ESPEN Guideline on Home Enteral Nutrition

Clinical Nutrition

Bischoff, S. C., Austin, P., et al. (2019).

Clinical Nutrition, Epub ahead of print retrieved October 28, 2019 from https://www.espen.org/files/ESPEN-Guidelines/ESPEN_guideline_on_home_enteral_nutrition.pdf.

This guideline provides recommendations for home enteral nutrition monitoring and strategies for individuals at high nutritional risk. The following summary highlights recommendations within the scope of speech-language pathology.

European Society for Clinical Nutrition and Metabolism






"During [home enteral nutrition] HEN treatment, [quality of life] QoL should be measured periodically" (Grade GPP, Strong Consensus; p. 13).

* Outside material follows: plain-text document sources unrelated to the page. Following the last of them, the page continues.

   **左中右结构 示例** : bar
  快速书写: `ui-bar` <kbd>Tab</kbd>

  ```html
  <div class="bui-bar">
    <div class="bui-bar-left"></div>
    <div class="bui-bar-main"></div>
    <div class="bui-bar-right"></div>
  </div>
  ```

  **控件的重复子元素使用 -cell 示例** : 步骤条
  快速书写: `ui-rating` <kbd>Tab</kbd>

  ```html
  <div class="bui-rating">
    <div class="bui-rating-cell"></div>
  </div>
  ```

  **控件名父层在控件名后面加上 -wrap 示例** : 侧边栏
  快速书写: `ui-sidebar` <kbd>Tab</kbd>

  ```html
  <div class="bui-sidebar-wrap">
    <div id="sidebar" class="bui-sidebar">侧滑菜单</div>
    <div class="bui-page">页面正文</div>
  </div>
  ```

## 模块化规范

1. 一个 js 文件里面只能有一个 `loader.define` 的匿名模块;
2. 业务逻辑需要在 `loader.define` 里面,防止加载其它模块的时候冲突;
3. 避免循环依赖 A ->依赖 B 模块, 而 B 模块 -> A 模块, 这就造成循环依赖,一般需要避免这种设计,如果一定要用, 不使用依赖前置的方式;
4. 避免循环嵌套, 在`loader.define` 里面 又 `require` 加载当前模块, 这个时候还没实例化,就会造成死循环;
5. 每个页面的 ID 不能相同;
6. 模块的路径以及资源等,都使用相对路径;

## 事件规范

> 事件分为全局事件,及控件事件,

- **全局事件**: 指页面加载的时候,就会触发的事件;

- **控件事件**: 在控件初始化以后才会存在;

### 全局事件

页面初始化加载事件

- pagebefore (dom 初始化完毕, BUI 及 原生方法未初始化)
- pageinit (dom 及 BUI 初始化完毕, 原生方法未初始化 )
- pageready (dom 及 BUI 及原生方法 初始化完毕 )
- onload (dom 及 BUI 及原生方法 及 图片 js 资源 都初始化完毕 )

QoL measures should be validated specific questionnaires (Grade GPP, Consensus).

"For optimal management of [home enteral nutrition] HEN, a [nutrition support team] NST approach may comprise - in addition to a physician, a dietitian/nutritionist and a nurse - other allied healthcare professionals (for example, speech and language therapists, physiotherapists and occupational therapists, and pharmacists as necessary)" (Grade GPP, Strong Consensus; p. 15).

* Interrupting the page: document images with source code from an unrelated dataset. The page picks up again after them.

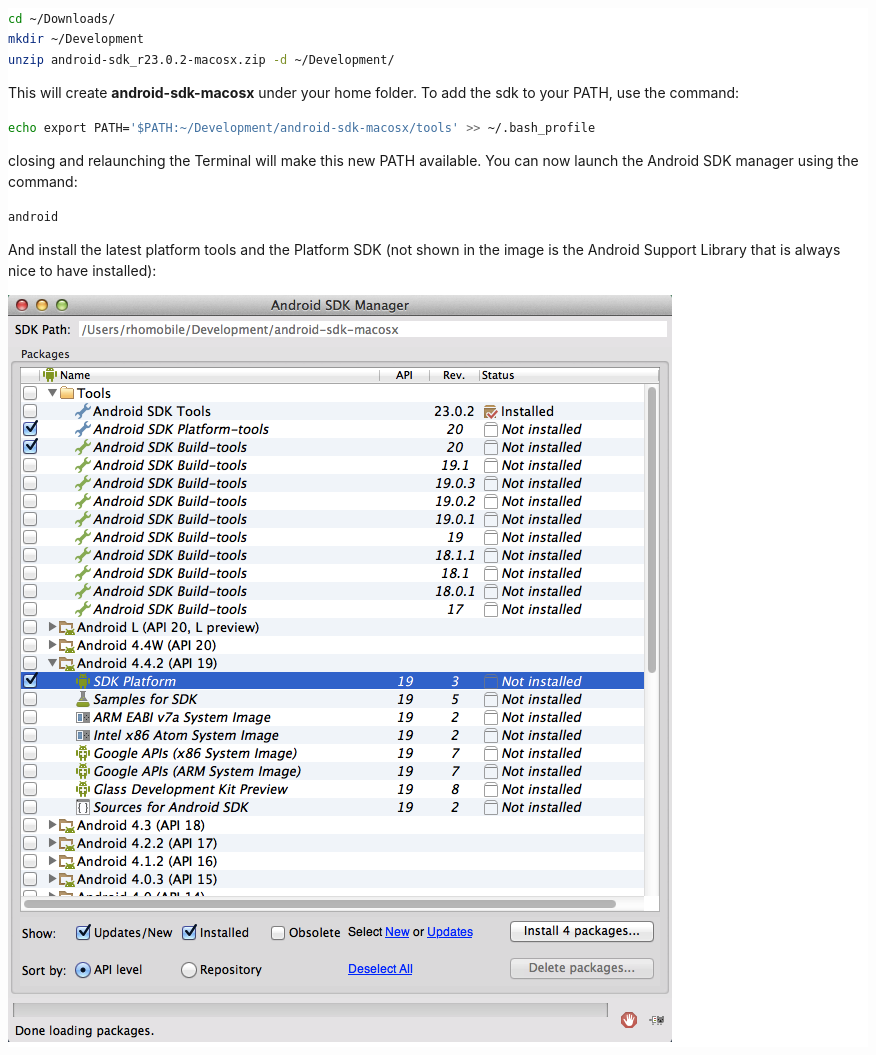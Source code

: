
 ```sh
cd ~/Downloads/
mkdir ~/Development
unzip android-sdk_r23.0.2-macosx.zip -d ~/Development/
```

This will create **android-sdk-macosx** under your home folder. To add the sdk to your PATH, use the command:

```sh
echo export PATH='$PATH:~/Development/android-sdk-macosx/tools' >> ~/.bash_profile
```

closing and relaunching the Terminal will make this new PATH available. You can now launch the Android SDK manager using the command:

```sh
android
```

And install the latest platform tools and the Platform SDK (not shown in the image is the Android Support Library that is always nice to have installed):

![Update Android SDK](/images/OSX_RMS5/UpdateAndroidSDK.png "Update Android SDK")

"All healthcare professionals who are directly involved in patient care should receive education and training, relevant to their duties, on the different aspects related to the safe provision of [home enteral nutrition] HEN and the importance of providing adequate nutrition" (Grade B, Strong Consensus; p. 14). "The environment for patients receiving HEN should be safe in order to administer the EN without the risk of complications" (Grade B, Strong Consensus; p. 14). "Hygiene standards should be established to prevent contamination of the home enteral product and to prevent HEN-related infections" (Grade GPP, Strong Consensus; p. 14).


"Routine water flushing before and after feeding can prevent tube obstruction and should be part of patient/carer education" (Grade GPP, Strong Consensus; p. 9).